*** Record excerpts ***

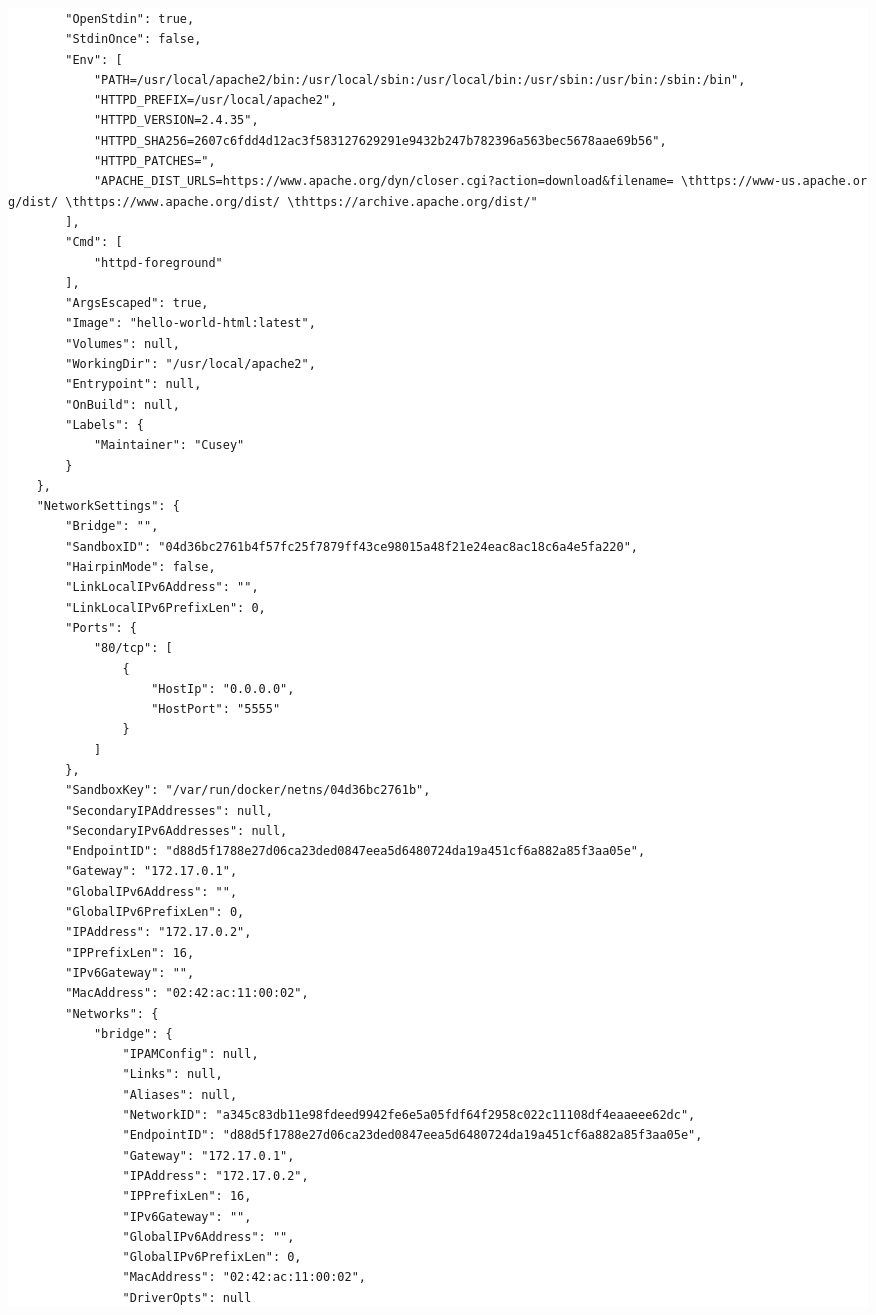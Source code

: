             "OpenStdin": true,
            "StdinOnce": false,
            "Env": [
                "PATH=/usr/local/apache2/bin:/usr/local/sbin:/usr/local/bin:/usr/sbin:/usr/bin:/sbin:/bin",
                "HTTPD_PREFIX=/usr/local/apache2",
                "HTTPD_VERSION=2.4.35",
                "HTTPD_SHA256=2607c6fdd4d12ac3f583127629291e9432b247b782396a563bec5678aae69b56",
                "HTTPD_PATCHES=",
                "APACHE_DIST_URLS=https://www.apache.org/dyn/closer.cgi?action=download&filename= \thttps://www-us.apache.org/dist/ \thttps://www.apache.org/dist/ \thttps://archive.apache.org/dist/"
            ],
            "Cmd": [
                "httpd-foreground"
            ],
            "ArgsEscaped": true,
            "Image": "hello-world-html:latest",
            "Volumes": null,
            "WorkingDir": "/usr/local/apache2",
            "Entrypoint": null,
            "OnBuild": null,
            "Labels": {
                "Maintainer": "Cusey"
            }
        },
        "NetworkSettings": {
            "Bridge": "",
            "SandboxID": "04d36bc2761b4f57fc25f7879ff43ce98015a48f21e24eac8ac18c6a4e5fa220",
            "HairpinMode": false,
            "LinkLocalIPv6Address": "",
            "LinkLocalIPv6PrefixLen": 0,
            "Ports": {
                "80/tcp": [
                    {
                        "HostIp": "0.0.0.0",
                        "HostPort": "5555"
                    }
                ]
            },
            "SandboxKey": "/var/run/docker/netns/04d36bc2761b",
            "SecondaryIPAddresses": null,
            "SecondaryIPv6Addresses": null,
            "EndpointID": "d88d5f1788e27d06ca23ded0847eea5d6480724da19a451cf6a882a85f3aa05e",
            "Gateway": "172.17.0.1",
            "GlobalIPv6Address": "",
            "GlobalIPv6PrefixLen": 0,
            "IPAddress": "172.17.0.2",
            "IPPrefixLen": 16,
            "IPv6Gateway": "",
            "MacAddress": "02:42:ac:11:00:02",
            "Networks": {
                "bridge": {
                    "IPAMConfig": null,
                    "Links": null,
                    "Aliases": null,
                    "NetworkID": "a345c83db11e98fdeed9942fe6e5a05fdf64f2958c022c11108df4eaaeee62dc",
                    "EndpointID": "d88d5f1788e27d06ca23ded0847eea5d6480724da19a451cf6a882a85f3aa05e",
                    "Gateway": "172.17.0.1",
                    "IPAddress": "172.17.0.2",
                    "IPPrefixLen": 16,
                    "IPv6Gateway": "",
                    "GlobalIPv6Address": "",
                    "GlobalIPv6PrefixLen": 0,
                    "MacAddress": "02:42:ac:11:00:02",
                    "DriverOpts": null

*** End of Record excerpts ***
*** Record excerpts ***

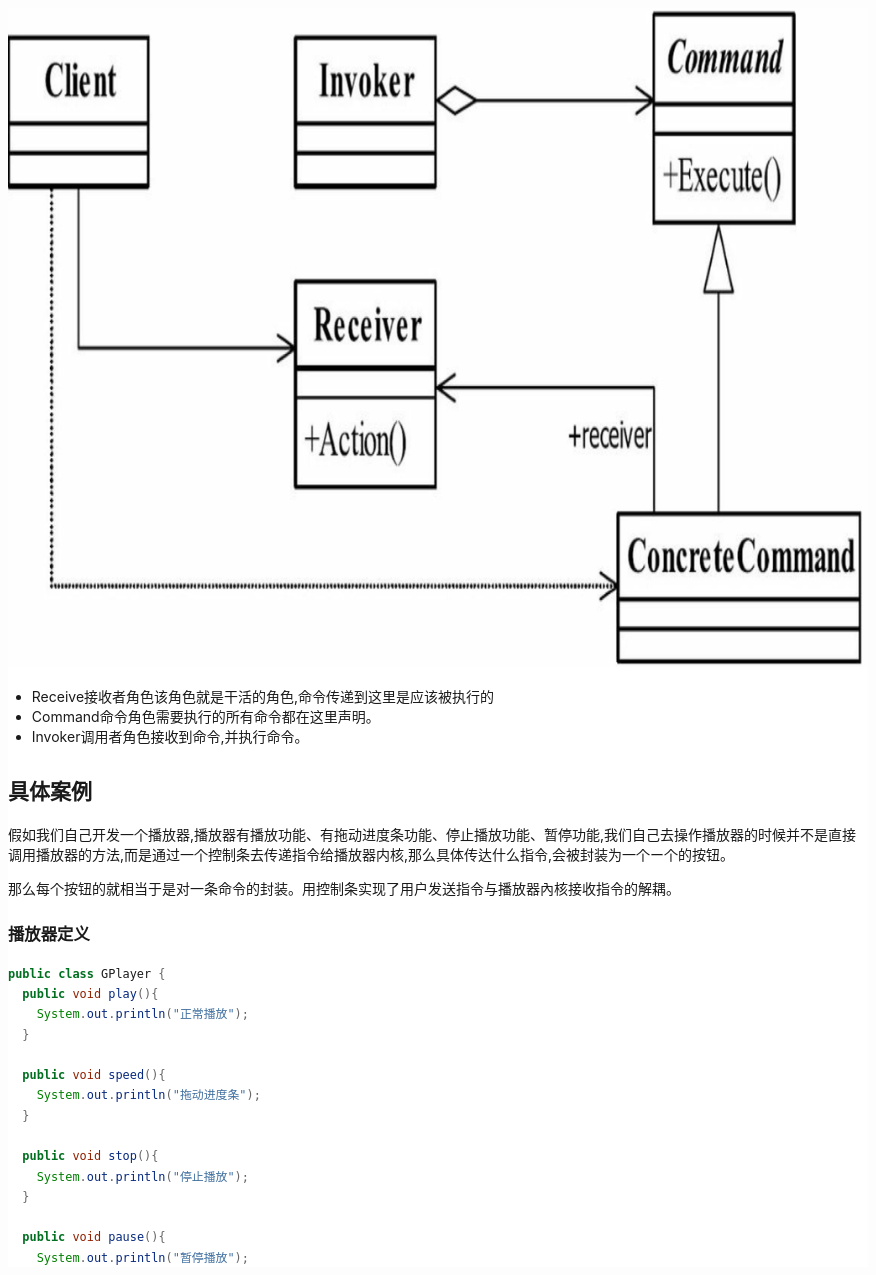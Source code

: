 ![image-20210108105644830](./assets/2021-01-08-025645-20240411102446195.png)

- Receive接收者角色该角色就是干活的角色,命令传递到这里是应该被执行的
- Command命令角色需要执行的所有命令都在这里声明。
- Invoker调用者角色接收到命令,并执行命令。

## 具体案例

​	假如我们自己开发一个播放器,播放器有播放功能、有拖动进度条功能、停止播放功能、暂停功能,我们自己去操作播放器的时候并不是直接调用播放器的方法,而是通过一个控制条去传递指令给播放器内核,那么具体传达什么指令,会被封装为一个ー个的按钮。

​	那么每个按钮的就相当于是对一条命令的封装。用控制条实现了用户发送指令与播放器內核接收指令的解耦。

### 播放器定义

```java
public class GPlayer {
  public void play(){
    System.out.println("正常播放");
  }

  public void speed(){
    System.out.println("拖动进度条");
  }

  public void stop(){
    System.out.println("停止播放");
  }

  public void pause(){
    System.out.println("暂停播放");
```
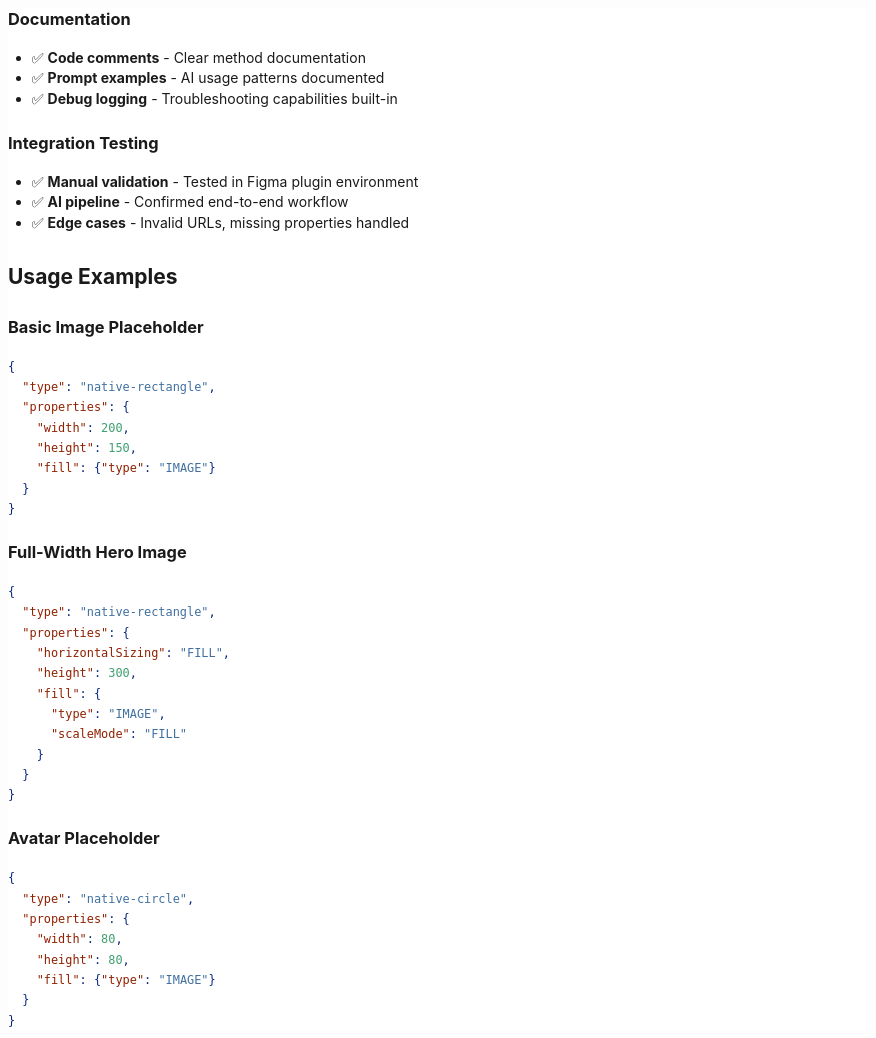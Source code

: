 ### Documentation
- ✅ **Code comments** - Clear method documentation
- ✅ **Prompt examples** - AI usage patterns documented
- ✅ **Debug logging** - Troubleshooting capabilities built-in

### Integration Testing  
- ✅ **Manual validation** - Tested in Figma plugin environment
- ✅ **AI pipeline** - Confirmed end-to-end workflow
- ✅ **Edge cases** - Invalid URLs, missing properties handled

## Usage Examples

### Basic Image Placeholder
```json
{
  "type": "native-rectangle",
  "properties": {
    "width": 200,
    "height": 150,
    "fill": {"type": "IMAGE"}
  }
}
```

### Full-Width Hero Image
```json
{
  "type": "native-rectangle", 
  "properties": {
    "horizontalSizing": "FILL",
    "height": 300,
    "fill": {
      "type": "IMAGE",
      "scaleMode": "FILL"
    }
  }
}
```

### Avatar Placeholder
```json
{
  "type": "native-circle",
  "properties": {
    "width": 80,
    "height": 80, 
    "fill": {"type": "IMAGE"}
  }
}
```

*** End of Record excerpts ***

Every line in the records above with the string "type" in it should be shown.

  "type": "native-rectangle",
    "fill": {"type": "IMAGE"}
  "type": "native-rectangle", 
      "type": "IMAGE",
  "type": "native-circle",
    "fill": {"type": "IMAGE"}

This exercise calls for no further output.